Jonathan_Graehl comments on Humans are not automatically strategic - Less Wrong

153 Post author: AnnaSalamon 08 September 2010 07:02AM

You are viewing a comment permalink. View the original post to see all comments and the full post content.

Comments (266)

You are viewing a single comment's thread.

Comment author: Jonathan_Graehl 08 September 2010 09:55:17PM 0 points [-]

We: (1) tell ourselves and others stories of how we’re aiming for various “goals”; (2) search out modes of activity that are consistent with the role, and goal-seeking, that we see ourselves as doing (“learning math”; “becoming a comedian”; “being a good parent”); and sometimes even (3) feel glad or disappointed when we do/don’t achieve our “goals”.

Well put. I've realized that really planning (and acting) in order to reach hard goals, is something I almost never do. Most of the time I'm just working on what feels most rewarding locally.

humans are only just on the cusp of general intelligence. Perhaps 5% of the population has enough abstract reasoning skill to verbally understand that the above heuristics would be useful once these heuristics are pointed out

Yes - but perhaps some of the unfortunate remainder could grow to understand (by acquiring some missing prerequisites first).

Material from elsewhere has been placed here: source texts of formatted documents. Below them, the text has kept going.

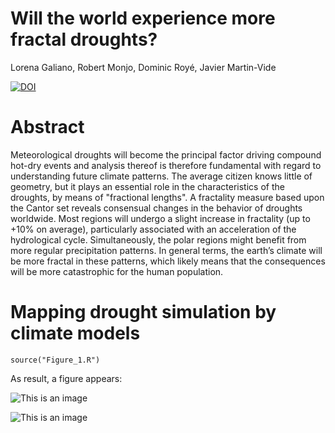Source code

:# Will the world experience more fractal droughts?
Lorena Galiano, Robert Monjo, Dominic Royé, Javier Martin-Vide

[![DOI](https://zenodo.org/badge/524061328.svg)](https://zenodo.org/badge/latestdoi/524061328)


# Abstract

Meteorological droughts will become the principal factor driving compound hot-dry events and analysis thereof is therefore fundamental with regard to understanding future climate patterns. The average citizen knows little of geometry, but it plays an essential role in the characteristics of the droughts, by means of "fractional lengths". A fractality measure based upon the Cantor set reveals consensual changes in the behavior of droughts worldwide. Most regions will undergo a slight increase in fractality (up to +10% on average), particularly associated with an acceleration of the hydrological cycle. Simultaneously, the polar regions might benefit from more regular precipitation patterns. In general terms, the earth’s climate will be more fractal in these patterns, which likely means that the consequences will be more catastrophic for the human population.


# Mapping drought simulation by climate models

```{r, echo=FALSE}
source("Figure_1.R")
```

As result, a figure appears:

![This is an image](https://myoctocat.com/assets/images/base-octocat.svg)

![This is an image](https://github.com/LorenaGalSan/fractal_droughts_climate_projections/blob/main/README_files/Figure_1.svg)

Our verbal, conversational systems are much better at abstract reasoning than are the motivational systems that pull our behavior

Yes. And I wonder how much non-task-specific training or tricking of the motivational systems is possible. There may be general tricks like (h), but I have no evidence for a sort of general "able to try harder" faculty that can be improved (even though it seems extremely plausible).